January 17, 2015 — Frank Mirarchi is concerned, too. But in the ensuing emotional and polarizing conversation about economic disaster and scientific prevarication, Mirarchi’s voice is unusual for its measured tone, its historical context, and a reasonableness that comes from someone who’s been doing this for 50 years.
Here’s a guy whose brain Governor Charlie Baker should pick. And on the double.
Baker’s chief of staff, Steven Kadish, should scan the gubernatorial schedule and make room for Scituate fisherman Frank Mirarchi before the month is out. Why the urgency? Because our new governor himself has demanded it.
When you think about Baker and the fishing industry, you probably remember Baker’s weepy debate moment about that broad-and-salty fisherman who said he had ruined his son’s life by encouraging a life at sea, and the kerfuffle that followed when the burly fisherman couldn’t be located to prove his tale was true.
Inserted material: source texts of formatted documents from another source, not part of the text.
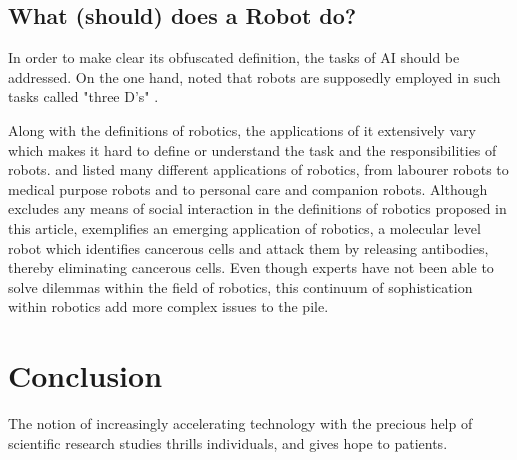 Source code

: \documentclass[man]{apa6}
\begin{document}
\subsection{What (should) does a Robot do?}
In order to make clear its obfuscated definition, the tasks of AI should be addressed.
 On the one hand,   noted that robots are supposedly employed in such tasks called "three D's" .
\par 
\par
Along with the definitions of robotics, the applications of it extensively vary which makes it hard to define or understand the task and the responsibilities of robots.
 and  listed many different applications of robotics, from labourer robots to medical purpose robots and to personal care and companion robots.
Although  excludes any means of social interaction in the definitions of robotics proposed in this article,  exemplifies an emerging application of robotics, a molecular level robot which identifies cancerous cells and attack them by releasing antibodies, thereby eliminating cancerous cells.
Even though experts have not been able to solve dilemmas within the field of robotics, this continuum of sophistication within robotics add more complex issues to the pile.

\par

\section{Conclusion}
The notion of increasingly accelerating technology with the precious help of scientific research studies thrills individuals, and gives hope to patients.

\end{document}
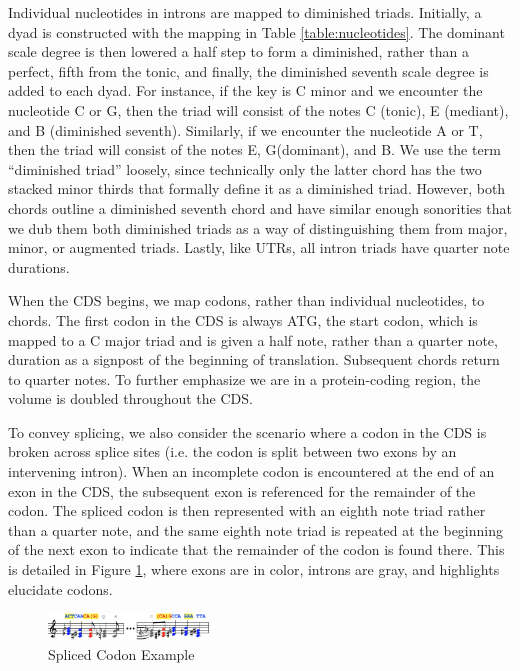 \documentclass[letterpaper]{article}
\begin{document}
Individual nucleotides in introns are mapped to diminished triads. Initially, a dyad is constructed with the mapping in Table \ref{table:nucleotides}. The dominant scale degree is then lowered a half step to form a diminished, rather than a perfect, fifth from the tonic, and finally, the diminished seventh scale degree is added to each dyad. For instance, if the key is C minor and we encounter the nucleotide C or G, then the triad will consist of the notes C (tonic), E\musFlat\; (mediant), and B\musDoubleFlat\; (diminished seventh). Similarly, if we encounter the nucleotide A or T, then the triad will consist of the notes E\musFlat, G\musFlat (dominant), and B\musDoubleFlat. We use the term “diminished triad” loosely, since technically only the latter chord has the two stacked minor thirds that formally define it as a diminished triad. However, both chords outline a diminished seventh chord and have similar enough sonorities that we dub them both diminished triads as a way of distinguishing them from major, minor, or augmented triads. Lastly, like UTRs, all intron triads have quarter note durations.

When the CDS begins, we map codons, rather than individual nucleotides, to chords. The first codon in the CDS is always ATG, the start codon, which is mapped to a C major triad and is given a half note, rather than a quarter note, duration as a signpost of the beginning of translation. Subsequent chords return to quarter notes. To further emphasize we are in a protein-coding region, the volume is doubled throughout the CDS.

To convey splicing, we also consider the scenario where a codon in the CDS is broken across splice sites (i.e. the codon is split between two exons by an intervening intron). When an incomplete codon is encountered at the end of an exon in the CDS, the subsequent exon is referenced for the remainder of the codon. The spliced codon is then represented with an eighth note triad rather than a quarter note, and the same eighth note triad is repeated at the beginning of the next exon to indicate that the remainder of the codon is found there. This is detailed in Figure \ref{fig:splice_site_example}, where exons are in color, introns are gray, and highlights elucidate codons. 

\begin{figure}[h!]
\centering
\vspace{-3mm}
\includegraphics[width=0.38\textwidth]{images/splice_site_example}
  \caption{Spliced Codon Example}
  \label{fig:splice_site_example}
  \vspace{-3mm}
\end{figure}
\end{document}
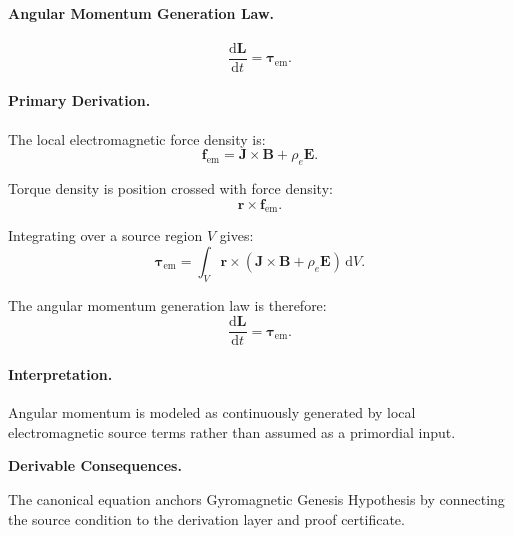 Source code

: \paragraph{Angular Momentum Generation Law.}
\begin{equation}
\frac{\mathrm{d}\mathbf{L}}{\mathrm{d}t}
=
\boldsymbol{\tau}_{\mathrm{em}} .
\end{equation}

\paragraph{Primary Derivation.}
The local electromagnetic force density is:
\begin{equation}
\mathbf{f}_{\mathrm{em}}
=
\mathbf{J}\times\mathbf{B}
+
\rho_e\mathbf{E}.
\end{equation}

Torque density is position crossed with force density:
\begin{equation}
\mathbf{r}\times\mathbf{f}_{\mathrm{em}}.
\end{equation}

Integrating over a source region $V$ gives:
\begin{equation}
\boldsymbol{\tau}_{\mathrm{em}}
=
\int_V
\mathbf{r}\times
\left(
\mathbf{J}\times\mathbf{B}
+
\rho_e\mathbf{E}
\right)
\,\mathrm{d}V .
\end{equation}

The angular momentum generation law is therefore:
\begin{equation}
\boxed{
\frac{\mathrm{d}\mathbf{L}}{\mathrm{d}t}
=
\boldsymbol{\tau}_{\mathrm{em}} .
}
\end{equation}

\paragraph{Interpretation.}
Angular momentum is modeled as continuously generated by local electromagnetic source terms rather than assumed as a primordial input.

\par\vspace{0.35em}
\noindent\textbf{Derivable Consequences.}\quad
\begingroup
\footnotesize
\raggedright
The canonical equation anchors Gyromagnetic Genesis Hypothesis by connecting the source condition to the derivation layer and proof certificate.
\par\endgroup

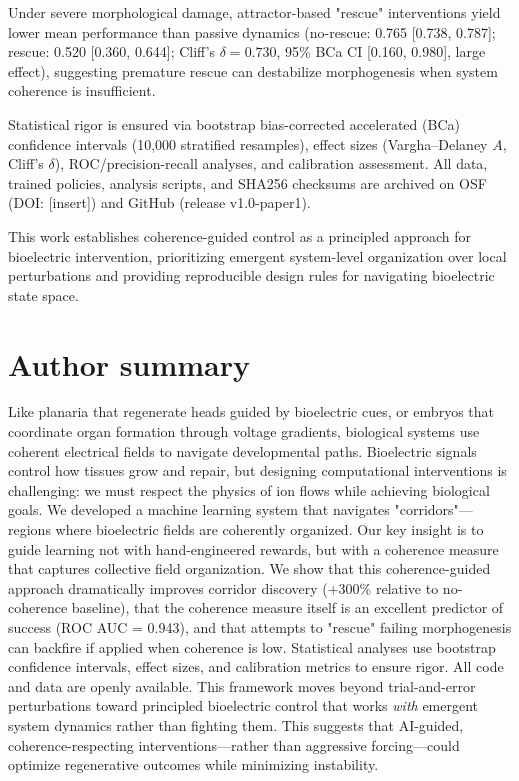 \documentclass[10pt,letterpaper]{article}
\begin{document}
Under severe morphological damage, attractor-based "rescue" interventions yield lower mean performance than passive dynamics (no-rescue: 0.765 [0.738, 0.787]; rescue: 0.520 [0.360, 0.644]; Cliff's $\delta = 0.730$, 95\% BCa CI [0.160, 0.980], large effect), suggesting premature rescue can destabilize morphogenesis when system coherence is insufficient.

Statistical rigor is ensured via bootstrap bias-corrected accelerated (BCa) confidence intervals (10,000 stratified resamples), effect sizes (Vargha–Delaney $A$, Cliff's $\delta$), ROC/precision-recall analyses, and calibration assessment. All data, trained policies, analysis scripts, and SHA256 checksums are archived on OSF (DOI: [insert]) and GitHub (release v1.0-paper1).

This work establishes coherence-guided control as a principled approach for bioelectric intervention, prioritizing emergent system-level organization over local perturbations and providing reproducible design rules for navigating bioelectric state space.

\section*{Author summary}

Like planaria that regenerate heads guided by bioelectric cues, or embryos that coordinate organ formation through voltage gradients, biological systems use coherent electrical fields to navigate developmental paths. Bioelectric signals control how tissues grow and repair, but designing computational interventions is challenging: we must respect the physics of ion flows while achieving biological goals. We developed a machine learning system that navigates "corridors"—regions where bioelectric fields are coherently organized. Our key insight is to guide learning not with hand-engineered rewards, but with a coherence measure that captures collective field organization. We show that this coherence-guided approach dramatically improves corridor discovery (+300\% relative to no-coherence baseline), that the coherence measure itself is an excellent predictor of success (ROC AUC = 0.943), and that attempts to "rescue" failing morphogenesis can backfire if applied when coherence is low. Statistical analyses use bootstrap confidence intervals, effect sizes, and calibration metrics to ensure rigor. All code and data are openly available. This framework moves beyond trial-and-error perturbations toward principled bioelectric control that works \emph{with} emergent system dynamics rather than fighting them. This suggests that AI-guided, coherence-respecting interventions—rather than aggressive forcing—could optimize regenerative outcomes while minimizing instability.
\end{document}
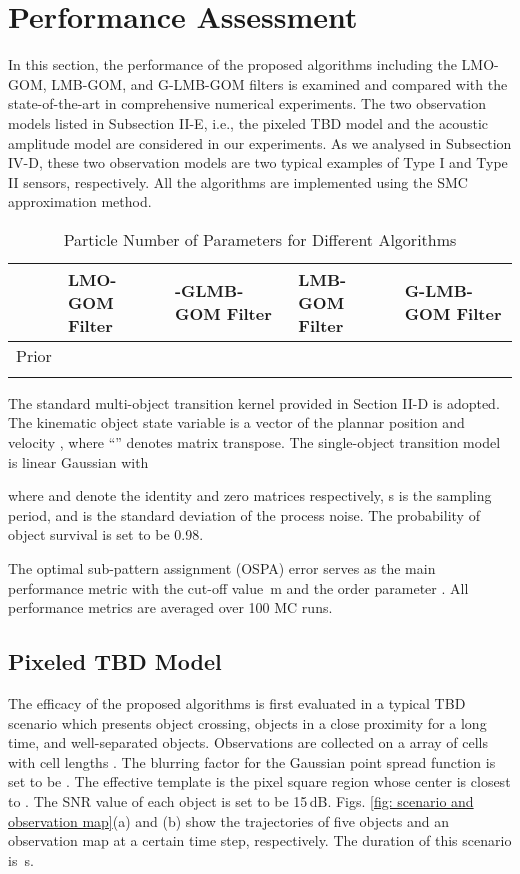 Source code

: \documentclass[journal]{IEEEtran}
\begin{document}
{ \section{Performance Assessment}\label{chp:7}
 In this section,  the performance of the  proposed algorithms including the LMO-GOM,  LMB-GOM, and G-LMB-GOM filters is examined and compared with the state-of-the-art in comprehensive numerical experiments. The two observation models listed in Subsection II-E, i.e., the pixeled TBD model and the acoustic amplitude model are considered in our experiments.  As we  analysed in Subsection IV-D, these two observation models are two typical examples of Type I and Type II sensors, respectively.  All the algorithms are implemented using the SMC approximation method. 


\begin{table}
\caption{ Particle Number of  Parameters for  Different Algorithms}
\begin{tabular}{p{0.85cm}|p{1.375cm}|p{1.375cm}|p{1.375cm}|p{1.375cm}}
\hline\hline
&
LMO-GOM Filter & -GLMB-GOM Filter&LMB-GOM Filter& G-LMB-GOM Filter\\
\hline
\multirow{3}{*}{Prior} 
&   &  &  &  \\
\cline{2-5}
&  &  &  & \\
\hline
\multirow{3}{*}{Posterior} 
&   &  &  &  \\
\cline{2-5}
&  &  &  &  \\
\hline
\end{tabular}
\end{table}

The standard  multi-object transition kernel provided in Section II-D is adopted. The kinematic object state variable is a vector of the plannar position and velocity , where ``'' denotes matrix transpose. The single-object transition model is  linear Gaussian with

where  and  denote the  identity and zero matrices respectively,  s is the sampling period, and  is the standard deviation of the process noise.  The probability of object survival   is set to be 0.98. 



The optimal sub-pattern assignment (OSPA) error \cite{refr:OSPA} serves as the main performance metric with the cut-off value \,m and the order parameter . All performance metrics are averaged over 100 MC runs.
\subsection{Pixeled TBD Model}
 The  efficacy of the proposed algorithms   is  first evaluated  in a typical TBD scenario which presents object crossing, objects in a close proximity for a long time,  and  well-separated objects.  Observations are collected on a   array of cells with cell lengths . The blurring factor for the Gaussian point spread function is set to be . The effective template  is the  pixel  square region whose center is closest to .  The SNR value of each object is set to be 15\,dB.  Figs. \ref{fig: scenario and observation map}(a) and (b) show the trajectories of five objects and an  observation map at a certain time step, respectively. 
 The duration of this scenario is  \,s.
 
}
\end{document}

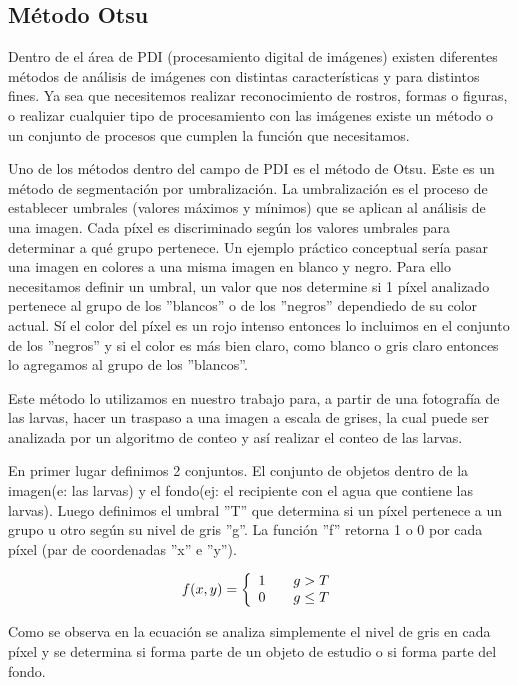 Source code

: \subsection{Método Otsu}
Dentro de el área de PDI (procesamiento digital de imágenes) existen diferentes métodos de análisis
de imágenes con distintas características y para distintos fines. Ya sea que necesitemos realizar
reconocimiento de rostros, formas o figuras, o realizar cualquier tipo de procesamiento con las 
imágenes existe un método o un conjunto de procesos que cumplen la función que necesitamos.

Uno de los métodos dentro del campo de PDI es el método de Otsu. Este es un método de segmentación por
umbralización. La umbralización es el proceso de establecer umbrales (valores máximos y mínimos) que se
aplican al análisis de una imagen. Cada píxel es discriminado según los valores umbrales para determinar
a qué grupo pertenece. Un ejemplo práctico conceptual sería pasar una imagen en colores a una misma
imagen en blanco y negro. Para ello necesitamos definir un umbral, un valor que nos determine si 1 píxel
analizado pertenece al grupo de los ”blancos” o de los ”negros” dependiedo de su color actual. Sí el
color del píxel es un rojo intenso entonces lo incluimos en el conjunto de los ”negros” y si el color es
más bien claro, como blanco o gris claro entonces lo agregamos al grupo de los ”blancos”.

Este método lo utilizamos en nuestro trabajo para, a partir de una fotografía de las larvas, hacer un
traspaso a una imagen a escala de grises, la cual puede ser analizada por un algoritmo de conteo y así
realizar el conteo de las larvas.

En primer lugar definimos 2 conjuntos. El conjunto de objetos dentro de la imagen(e: las larvas) y el
fondo(ej: el recipiente con el agua que contiene las larvas). Luego definimos el umbral ”T” que
determina si un píxel pertenece a un grupo u otro según su nivel de gris ”g”. La función ”f” retorna 1 
o 0 por cada píxel (par de coordenadas ”x” e ”y”).

\begin{equation}
f(x, y) =\left\{
  \begin{array}{l l}
    1 & \quad g > T\\
    0 & \quad g \leq T
  \end{array} \right.
\end{equation}

Como se observa en la ecuación se analiza simplemente el nivel de gris en cada píxel y se determina si
forma parte de un objeto de estudio o si forma parte del fondo.
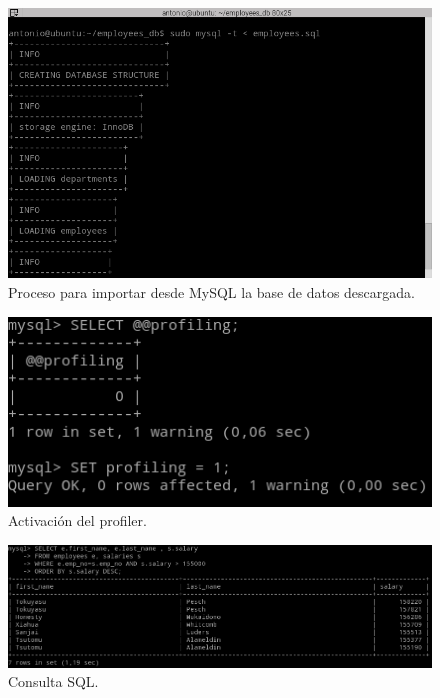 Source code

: \begin{figure}[H]
  \begin{center}
    \includegraphics[width=1\textwidth]{imagenes/importacion}
    \caption{Proceso para importar desde MySQL la base de datos descargada.}
    \label{fig24}
  \end{center}
\end{figure}

\begin{figure}[H]
  \begin{center}
    \includegraphics[width=1\textwidth]{imagenes/prof}
    \caption{Activación del profiler.}
    \label{fig25}
  \end{center}
\end{figure}

\begin{figure}[H]
  \begin{center}
    \includegraphics[width=1\textwidth]{imagenes/consulta}
    \caption{Consulta SQL.}
    \label{fig26}
  \end{center}
\end{figure}

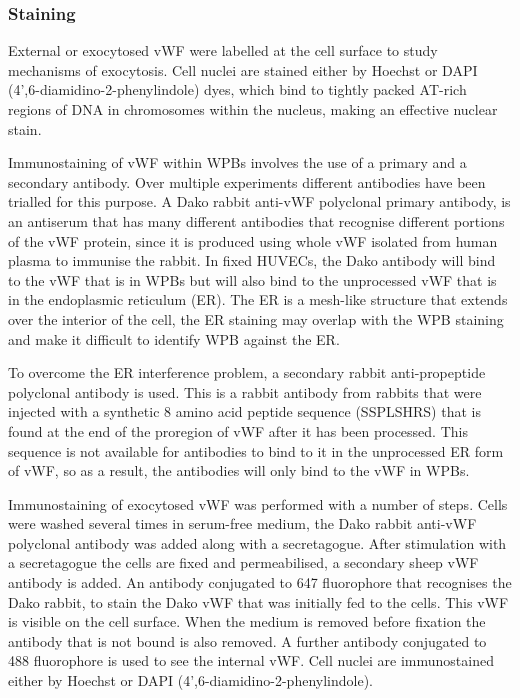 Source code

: \subsubsection{Staining}
External or exocytosed vWF were labelled at the cell surface to study mechanisms of exocytosis. Cell nuclei are stained either by Hoechst or DAPI (4',6-diamidino-2-phenylindole) dyes, which bind to tightly packed AT-rich regions of DNA in chromosomes within the nucleus, making an effective nuclear stain.

Immunostaining of vWF within WPBs involves the use of a primary and a secondary antibody. Over multiple experiments different antibodies have been trialled for this purpose. A Dako rabbit anti-vWF polyclonal primary antibody, is an antiserum that has many different antibodies that recognise different portions of the vWF protein, since it is produced using whole vWF isolated from human plasma to immunise the rabbit. In fixed HUVECs, the Dako antibody will bind to the vWF that is in WPBs but will also bind to the unprocessed vWF that is in the endoplasmic reticulum (ER). The ER is a mesh-like structure that extends over the interior of the cell, the ER staining may overlap with the WPB staining and make it difficult to identify WPB against the ER.

To overcome the ER interference problem, a secondary rabbit anti-propeptide polyclonal antibody is used. This is a rabbit antibody from rabbits that were injected with a synthetic 8 amino acid peptide sequence (SSPLSHRS) that is found at the end of the proregion of vWF after it has been processed. This sequence is not available for antibodies to bind to it in the unprocessed ER form of vWF, so as a result, the antibodies will only bind to the vWF in WPBs.

Immunostaining of exocytosed vWF was performed with a number of steps. Cells were washed several times in serum-free medium, the Dako rabbit anti-vWF polyclonal antibody was added along with a secretagogue. After stimulation with a secretagogue the cells are fixed and permeabilised, a secondary sheep vWF antibody is added. An antibody conjugated to 647 fluorophore that recognises the Dako rabbit, to stain the Dako vWF that was initially fed to the cells. This vWF is visible on the cell surface. When the medium is removed before fixation the antibody that is not bound is also removed. A further antibody conjugated to 488 fluorophore is used to see the internal vWF. Cell nuclei are immunostained either by Hoechst or DAPI (4',6-diamidino-2-phenylindole). 

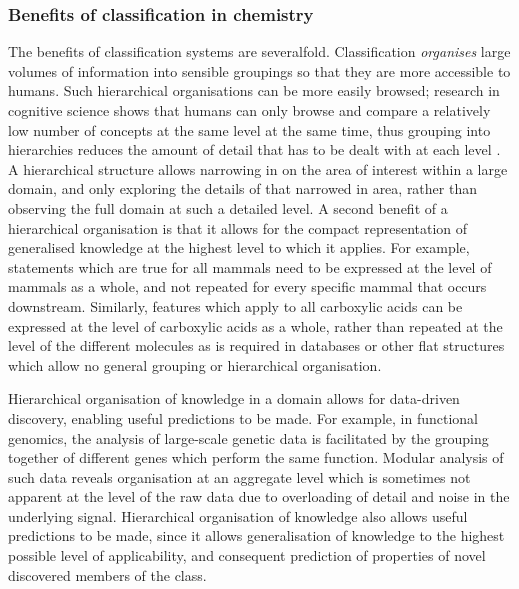 \documentclass[10pt]{bmc_article}
\newenvironment{bmcformat}{\baselineskip20pt\sloppy\setboolean{publ}{false}}{\baselineskip20pt\sloppy}
\begin{document}
\begin{bmcformat}
\subsubsection*{Benefits of classification in chemistry}
The benefits of classification systems are severalfold. Classification \textit{organises} large volumes of information into sensible groupings so that they are more accessible to humans. Such hierarchical organisations can be more easily browsed; research in cognitive science shows that humans can only browse and compare a relatively low number of concepts at the same level at the same time, thus grouping into hierarchies reduces the amount of detail that has to be dealt with at each level \cite{sternberg2003}. A hierarchical structure allows narrowing in on the area of interest within a large domain, and only exploring the details of that narrowed in area, rather than observing the full domain at such a detailed level. A second benefit of a hierarchical organisation is that it allows for the compact representation of generalised knowledge at the highest level to which it applies.  For example, statements which are true for all mammals need to be expressed at the level of mammals as a whole, and not repeated for every specific mammal that occurs downstream.  Similarly, features which apply to all carboxylic acids can be expressed at the level of carboxylic acids as a whole, rather than repeated at the level of the different molecules as is required in databases or other flat structures which allow no general grouping or hierarchical organisation. 

Hierarchical organisation of knowledge in a domain allows for data-driven discovery, enabling useful predictions to be made.  For example, in functional genomics, the analysis of large-scale genetic data is facilitated by the grouping together of different genes which perform the same function. Modular analysis of such data reveals organisation at an aggregate level which is sometimes not apparent at the level of the raw data due to overloading of detail and noise in the underlying signal. %
Hierarchical organisation of knowledge also allows useful predictions to be made, since it allows generalisation of knowledge to the highest possible level of applicability, and consequent prediction of properties of novel discovered members of the class.  


\end{bmcformat}
\end{document}

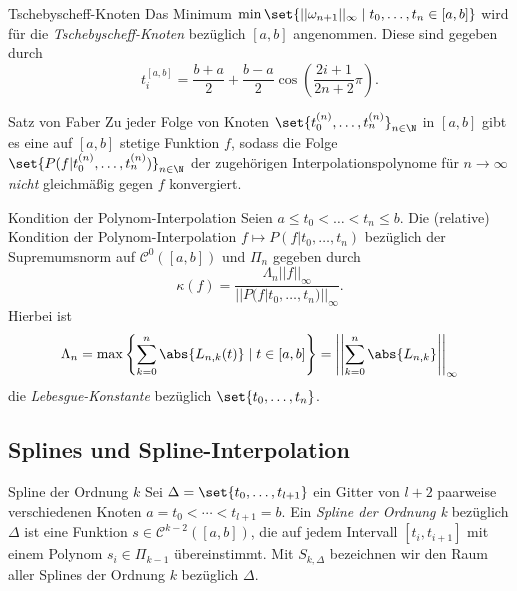 \begin{karte}{Tschebyscheff-Knoten}
	Das Minimum \( \min\set{|| \omega_{n+1}||_\infty \;|\; t_0, \ldots, t_n \in [a,b] } \)
	wird für die \textit{Tschebyscheff-Knoten} bezüglich \([a,b]\) angenommen.
	Diese sind gegeben durch
	\[ t_i^{[a,b]} = \frac{b+a}{2} + \frac{b-a}{2} \cos\left( \frac{2i + 1}{2n + 2} \pi \right). \]
\end{karte}

\begin{karte}{Satz von Faber}
	Zu jeder Folge von Knoten \( \set{t_0^{(n)}, \ldots, t_n^{(n)} }_{n\in\N} \) 
	in \( [a,b] \) gibt es eine auf \( [a,b] \) stetige Funktion \( f \), sodass 
	die Folge \( \set{P(f|t_0^{(n)}, \ldots, t_n^{(n)})}_{n\in\N} \) der zugehörigen 
	Interpolationspolynome für \( n\rightarrow \infty \) \textit{nicht} gleichmäßig gegen \(f\) konvergiert.
\end{karte}

\begin{karte}{Kondition der Polynom-Interpolation}
	Seien \( a \leq t_0 < \ldots < t_n \leq b \). Die (relative) Kondition 
	der Polynom-Interpolation \( f \mapsto P(f|t_0,\ldots, t_n) \) bezüglich der 
	Supremumsnorm auf \( \mathcal{C}^0([a,b]) \) und \( \Pi_n \) gegeben durch 
	\[ \kappa(f) = \frac{ \Lambda_n ||f||_\infty }{ || P(f|t_0,\ldots, t_n) ||_\infty }. \]
	Hierbei ist 
	\[ \Lambda_n = \max\left\{ \sum_{k=0}^n \abs{L_{n,k}(t)} \;|\; t\in [a,b] \right\}
	= \left|\left| \sum_{k=0}^n \abs{L_{n,k}} \right|\right|_\infty \]
	die \textit{Lebesgue-Konstante} bezüglich \( \set{t_0, \ldots, t_n} \).
\end{karte}

\subsection*{Splines und Spline-Interpolation}

\begin{karte}{Spline der Ordnung \(k\)}
	Sei \( \Delta = \set{t_0, \ldots, t_{l+1}} \) ein Gitter von \( l+2 \) 
	paarweise verschiedenen Knoten \( a = t_0 < \cdots < t_{l+1} = b \). 
	Ein \textit{Spline der Ordnung k} bezüglich \( \Delta \) ist eine Funktion 
	\( s \in \mathcal{C}^{k-2}([a,b]) \), die auf jedem Intervall \( [t_i, t_{i+1}] \) 
	mit einem Polynom \( s_i \in \Pi_{k-1} \) übereinstimmt. Mit \( S_{k, \Delta} \) 
	bezeichnen wir den Raum aller Splines der Ordnung \( k \) bezüglich \( \Delta \).
\end{karte}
But what fishermen like Mirarchi remember is what Baker said after the election about the federal government’s move in November to effectively ban all commercial cod fishing off the coast of Massachusetts:
“I promise — I’m telling you point-blank — that this administration is going to directly engage this issue, and we are going to engage it early in giving it priority,” Baker told the Gloucester Daily Times.
Baker is concerned that the science behind the ban, which the National Oceanic and Atmospheric Administration has relied on, might be too thin to warrant the closure of commercial and recreational fishing in parts of the Gulf of Maine. He wants the state’s scientists to take a look.